Confusion when applying Gauss's Law to a charged sphere We have a charged sphere with charge Q and the charge is uniformly distributed with a charge density ρ. The sphere has a radius R. 
If we construct a Gaussian Surface with radius r, with r < R. If we apply Gauss's law here, we would find the electric field at radius r only depends on how much charge is enclosed in this Gaussian Surface. But how can this be conceptually? How can the charge outside of this Gaussian Surface not contribute any electric field to a point on the Gaussian Surface?
I understand that Gauss's law determines the answer, but any conceptual explanation would be much appreciated. 

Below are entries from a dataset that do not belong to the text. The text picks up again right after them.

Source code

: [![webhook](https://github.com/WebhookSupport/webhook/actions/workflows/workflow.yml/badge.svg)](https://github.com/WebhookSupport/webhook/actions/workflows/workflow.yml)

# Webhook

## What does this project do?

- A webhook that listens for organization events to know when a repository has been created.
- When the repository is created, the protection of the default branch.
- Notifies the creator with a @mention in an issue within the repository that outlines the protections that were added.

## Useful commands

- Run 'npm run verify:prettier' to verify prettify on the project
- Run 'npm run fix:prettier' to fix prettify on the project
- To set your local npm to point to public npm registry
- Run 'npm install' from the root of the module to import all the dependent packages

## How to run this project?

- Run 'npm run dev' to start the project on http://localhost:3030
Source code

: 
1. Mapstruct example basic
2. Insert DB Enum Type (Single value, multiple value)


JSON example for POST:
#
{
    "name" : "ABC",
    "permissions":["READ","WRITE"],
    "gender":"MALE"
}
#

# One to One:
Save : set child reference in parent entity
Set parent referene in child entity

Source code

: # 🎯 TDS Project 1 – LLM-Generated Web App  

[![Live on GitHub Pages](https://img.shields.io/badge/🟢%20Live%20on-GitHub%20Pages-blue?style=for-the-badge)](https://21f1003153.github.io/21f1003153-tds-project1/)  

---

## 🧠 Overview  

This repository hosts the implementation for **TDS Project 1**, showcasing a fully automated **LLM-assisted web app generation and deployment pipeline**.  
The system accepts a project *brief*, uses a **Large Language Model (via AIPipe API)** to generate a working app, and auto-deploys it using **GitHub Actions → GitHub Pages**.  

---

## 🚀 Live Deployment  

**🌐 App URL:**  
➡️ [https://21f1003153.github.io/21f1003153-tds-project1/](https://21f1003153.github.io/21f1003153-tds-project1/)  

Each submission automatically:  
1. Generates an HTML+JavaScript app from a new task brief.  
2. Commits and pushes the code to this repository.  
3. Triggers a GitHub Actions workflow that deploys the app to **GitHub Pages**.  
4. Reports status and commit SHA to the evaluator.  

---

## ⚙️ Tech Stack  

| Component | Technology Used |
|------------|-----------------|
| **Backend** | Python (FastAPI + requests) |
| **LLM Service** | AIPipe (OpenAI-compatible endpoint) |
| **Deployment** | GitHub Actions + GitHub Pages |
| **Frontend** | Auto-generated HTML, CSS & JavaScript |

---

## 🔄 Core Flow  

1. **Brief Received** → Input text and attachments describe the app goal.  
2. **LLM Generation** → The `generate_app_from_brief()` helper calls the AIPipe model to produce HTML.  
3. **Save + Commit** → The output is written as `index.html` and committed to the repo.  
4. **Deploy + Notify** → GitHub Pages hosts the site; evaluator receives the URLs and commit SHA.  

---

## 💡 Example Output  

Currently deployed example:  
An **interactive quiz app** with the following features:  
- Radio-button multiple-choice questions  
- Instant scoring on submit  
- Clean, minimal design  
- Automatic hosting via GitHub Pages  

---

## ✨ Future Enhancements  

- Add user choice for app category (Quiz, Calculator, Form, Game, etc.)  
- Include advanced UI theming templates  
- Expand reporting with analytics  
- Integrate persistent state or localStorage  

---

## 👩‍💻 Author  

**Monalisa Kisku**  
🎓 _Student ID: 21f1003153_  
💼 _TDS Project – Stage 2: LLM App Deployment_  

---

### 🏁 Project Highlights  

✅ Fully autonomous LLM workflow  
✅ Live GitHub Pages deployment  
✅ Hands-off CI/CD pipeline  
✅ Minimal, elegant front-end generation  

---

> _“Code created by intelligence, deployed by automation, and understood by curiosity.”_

 A: Gauss’ Law says that the electric flux through the sphere due to charges outside is zero. That doesn’t mean that the field on the sphere due to charges outside is zero. It means that that the field enters the sphere in some places and exits in others, in such a way that the total flux over the whole sphere is zero.
Addendum: I think I misunderstood your question. I thought you were asking about charges outside the sphere. You were actually asking why the charges on the sphere don’t create a field inside. This is because all the charged area elements do cause field contributions, but those field contributions add up to zero. This is obvious at the center, but true anywhere inside. The field contribution due to an element of charge on one side of the sphere gets balanced out by the field contribution due to an element of charge on the other side. This is the interior part of the shell theorem.
A: Your calculation assumes spherical symmetry at the surface. That happened when you assumed that the electric field was perpendicular and had the same value at each point. 
If that’s not true because of some external charges not spherically arranges, then your calculation doesn’t give the correct field: the real field might not be symmetrical. 
If the external charges are arranged in a spherically symmetric way, your calculation is still right, though, and the field is still symmetric.